### [Data]
--------------------------------

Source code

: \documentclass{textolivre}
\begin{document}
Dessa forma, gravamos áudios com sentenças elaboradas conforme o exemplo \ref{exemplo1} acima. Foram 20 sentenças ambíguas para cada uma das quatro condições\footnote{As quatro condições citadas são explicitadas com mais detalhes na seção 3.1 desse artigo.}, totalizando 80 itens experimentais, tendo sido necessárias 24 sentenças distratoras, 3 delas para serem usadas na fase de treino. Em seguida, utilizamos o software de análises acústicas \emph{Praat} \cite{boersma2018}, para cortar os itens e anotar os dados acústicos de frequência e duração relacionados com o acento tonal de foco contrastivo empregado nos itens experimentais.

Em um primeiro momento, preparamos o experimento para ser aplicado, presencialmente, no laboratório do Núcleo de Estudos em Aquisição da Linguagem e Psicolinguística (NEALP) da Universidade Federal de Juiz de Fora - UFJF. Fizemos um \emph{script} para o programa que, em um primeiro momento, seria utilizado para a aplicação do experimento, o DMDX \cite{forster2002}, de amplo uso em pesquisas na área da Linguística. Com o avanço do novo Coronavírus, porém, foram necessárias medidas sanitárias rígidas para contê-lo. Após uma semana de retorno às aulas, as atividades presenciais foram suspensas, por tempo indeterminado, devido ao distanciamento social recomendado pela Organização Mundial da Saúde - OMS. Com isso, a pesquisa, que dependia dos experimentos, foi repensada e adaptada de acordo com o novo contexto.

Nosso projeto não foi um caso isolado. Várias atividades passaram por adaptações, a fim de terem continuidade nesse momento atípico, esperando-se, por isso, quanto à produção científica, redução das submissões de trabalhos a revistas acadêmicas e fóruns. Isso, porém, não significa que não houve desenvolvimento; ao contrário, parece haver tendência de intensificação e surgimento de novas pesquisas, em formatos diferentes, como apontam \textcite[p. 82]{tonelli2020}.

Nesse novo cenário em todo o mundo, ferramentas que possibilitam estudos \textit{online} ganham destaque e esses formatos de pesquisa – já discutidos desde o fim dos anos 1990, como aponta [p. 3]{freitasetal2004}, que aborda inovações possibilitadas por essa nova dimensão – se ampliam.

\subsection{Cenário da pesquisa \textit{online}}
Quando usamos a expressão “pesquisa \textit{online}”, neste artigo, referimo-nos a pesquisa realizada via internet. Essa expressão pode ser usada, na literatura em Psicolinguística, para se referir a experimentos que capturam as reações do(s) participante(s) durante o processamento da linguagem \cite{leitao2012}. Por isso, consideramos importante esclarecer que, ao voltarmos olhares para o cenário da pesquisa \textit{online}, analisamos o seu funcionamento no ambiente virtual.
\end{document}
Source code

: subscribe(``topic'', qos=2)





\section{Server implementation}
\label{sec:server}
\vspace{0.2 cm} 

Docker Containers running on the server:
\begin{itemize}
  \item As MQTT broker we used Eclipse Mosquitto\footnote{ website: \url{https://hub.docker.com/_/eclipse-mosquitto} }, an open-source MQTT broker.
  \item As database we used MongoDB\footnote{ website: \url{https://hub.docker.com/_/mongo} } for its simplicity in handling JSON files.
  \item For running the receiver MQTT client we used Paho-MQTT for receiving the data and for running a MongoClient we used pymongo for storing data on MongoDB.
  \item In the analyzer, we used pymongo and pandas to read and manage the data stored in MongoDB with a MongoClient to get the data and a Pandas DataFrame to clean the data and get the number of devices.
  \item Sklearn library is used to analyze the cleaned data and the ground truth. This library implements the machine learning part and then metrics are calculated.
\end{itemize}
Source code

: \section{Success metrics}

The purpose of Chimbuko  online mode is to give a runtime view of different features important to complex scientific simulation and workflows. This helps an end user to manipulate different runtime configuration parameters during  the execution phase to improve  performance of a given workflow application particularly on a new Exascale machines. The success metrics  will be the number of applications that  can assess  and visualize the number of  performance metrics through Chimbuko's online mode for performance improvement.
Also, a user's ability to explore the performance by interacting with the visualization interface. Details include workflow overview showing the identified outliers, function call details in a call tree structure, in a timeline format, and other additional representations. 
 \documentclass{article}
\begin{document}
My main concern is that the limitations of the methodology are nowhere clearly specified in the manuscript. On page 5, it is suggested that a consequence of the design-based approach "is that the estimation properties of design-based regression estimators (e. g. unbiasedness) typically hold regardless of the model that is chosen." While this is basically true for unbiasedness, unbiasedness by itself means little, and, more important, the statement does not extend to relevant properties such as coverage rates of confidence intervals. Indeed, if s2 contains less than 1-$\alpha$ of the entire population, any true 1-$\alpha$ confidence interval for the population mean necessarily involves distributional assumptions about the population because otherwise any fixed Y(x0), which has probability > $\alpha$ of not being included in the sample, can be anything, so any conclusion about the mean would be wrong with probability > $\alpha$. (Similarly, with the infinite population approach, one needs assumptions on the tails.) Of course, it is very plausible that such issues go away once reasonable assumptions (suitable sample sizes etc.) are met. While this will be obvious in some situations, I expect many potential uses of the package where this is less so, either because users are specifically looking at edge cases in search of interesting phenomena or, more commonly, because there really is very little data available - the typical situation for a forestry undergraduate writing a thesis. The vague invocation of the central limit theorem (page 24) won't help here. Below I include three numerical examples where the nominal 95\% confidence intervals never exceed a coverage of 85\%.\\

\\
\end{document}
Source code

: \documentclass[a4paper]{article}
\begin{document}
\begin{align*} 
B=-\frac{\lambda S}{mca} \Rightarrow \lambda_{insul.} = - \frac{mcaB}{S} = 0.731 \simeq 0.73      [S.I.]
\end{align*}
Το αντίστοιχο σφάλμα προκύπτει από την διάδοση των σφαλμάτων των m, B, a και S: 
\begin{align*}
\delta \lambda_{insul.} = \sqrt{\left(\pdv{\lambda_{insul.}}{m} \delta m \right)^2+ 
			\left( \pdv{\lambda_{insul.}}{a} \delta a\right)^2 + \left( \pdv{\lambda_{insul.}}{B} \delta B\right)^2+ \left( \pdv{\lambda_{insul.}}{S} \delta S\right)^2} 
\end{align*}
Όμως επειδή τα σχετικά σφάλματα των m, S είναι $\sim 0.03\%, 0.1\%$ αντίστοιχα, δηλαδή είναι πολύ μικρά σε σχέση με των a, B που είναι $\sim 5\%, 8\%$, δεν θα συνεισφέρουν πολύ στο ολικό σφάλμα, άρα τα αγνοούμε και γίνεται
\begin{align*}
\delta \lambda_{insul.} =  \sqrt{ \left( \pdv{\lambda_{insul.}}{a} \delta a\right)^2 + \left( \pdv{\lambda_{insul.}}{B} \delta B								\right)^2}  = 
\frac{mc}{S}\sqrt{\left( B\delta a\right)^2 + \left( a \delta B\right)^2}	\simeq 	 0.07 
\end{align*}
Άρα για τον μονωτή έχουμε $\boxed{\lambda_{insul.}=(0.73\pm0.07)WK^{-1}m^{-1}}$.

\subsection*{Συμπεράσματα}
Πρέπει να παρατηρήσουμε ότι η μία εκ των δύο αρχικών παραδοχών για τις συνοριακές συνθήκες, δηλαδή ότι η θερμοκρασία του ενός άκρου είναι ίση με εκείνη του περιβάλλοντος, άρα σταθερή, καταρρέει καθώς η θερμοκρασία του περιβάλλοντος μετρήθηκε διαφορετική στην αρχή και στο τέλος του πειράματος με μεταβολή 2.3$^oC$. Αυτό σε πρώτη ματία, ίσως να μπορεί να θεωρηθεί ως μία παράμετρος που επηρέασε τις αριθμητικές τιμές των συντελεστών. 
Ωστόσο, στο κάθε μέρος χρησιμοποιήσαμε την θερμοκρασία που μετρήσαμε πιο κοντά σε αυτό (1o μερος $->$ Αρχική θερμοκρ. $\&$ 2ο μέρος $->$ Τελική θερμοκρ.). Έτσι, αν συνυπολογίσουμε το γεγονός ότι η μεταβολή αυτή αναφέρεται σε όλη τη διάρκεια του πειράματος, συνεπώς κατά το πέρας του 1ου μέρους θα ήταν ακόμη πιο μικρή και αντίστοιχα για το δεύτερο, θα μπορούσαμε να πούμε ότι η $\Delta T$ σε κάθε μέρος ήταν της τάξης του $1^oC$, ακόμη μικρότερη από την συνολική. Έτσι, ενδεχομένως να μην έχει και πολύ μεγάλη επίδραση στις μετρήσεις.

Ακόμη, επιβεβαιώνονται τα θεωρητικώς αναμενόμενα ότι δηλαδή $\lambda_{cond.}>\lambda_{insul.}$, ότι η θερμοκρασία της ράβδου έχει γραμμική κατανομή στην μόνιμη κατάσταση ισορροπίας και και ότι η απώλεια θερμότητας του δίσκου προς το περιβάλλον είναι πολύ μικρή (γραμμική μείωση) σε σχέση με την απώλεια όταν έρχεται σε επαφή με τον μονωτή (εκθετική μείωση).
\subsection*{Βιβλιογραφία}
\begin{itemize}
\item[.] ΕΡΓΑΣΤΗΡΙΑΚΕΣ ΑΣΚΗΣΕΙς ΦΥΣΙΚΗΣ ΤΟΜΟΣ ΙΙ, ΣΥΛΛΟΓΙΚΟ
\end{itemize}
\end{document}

--------------------------------

### [Task brief]
Starting from the first line of the records above, retype each line exactly up to and including the one that contains "Dessa forma, gravamos", and nothing more.

### [Worked solution]
Source code

: \documentclass{textolivre}
\begin{document}
Dessa forma, gravamos áudios com sentenças elaboradas conforme o exemplo \ref{exemplo1} acima. Foram 20 sentenças ambíguas para cada uma das quatro condições\footnote{As quatro condições citadas são explicitadas com mais detalhes na seção 3.1 desse artigo.}, totalizando 80 itens experimentais, tendo sido necessárias 24 sentenças distratoras, 3 delas para serem usadas na fase de treino. Em seguida, utilizamos o software de análises acústicas \emph{Praat} \cite{boersma2018}, para cortar os itens e anotar os dados acústicos de frequência e duração relacionados com o acento tonal de foco contrastivo empregado nos itens experimentais.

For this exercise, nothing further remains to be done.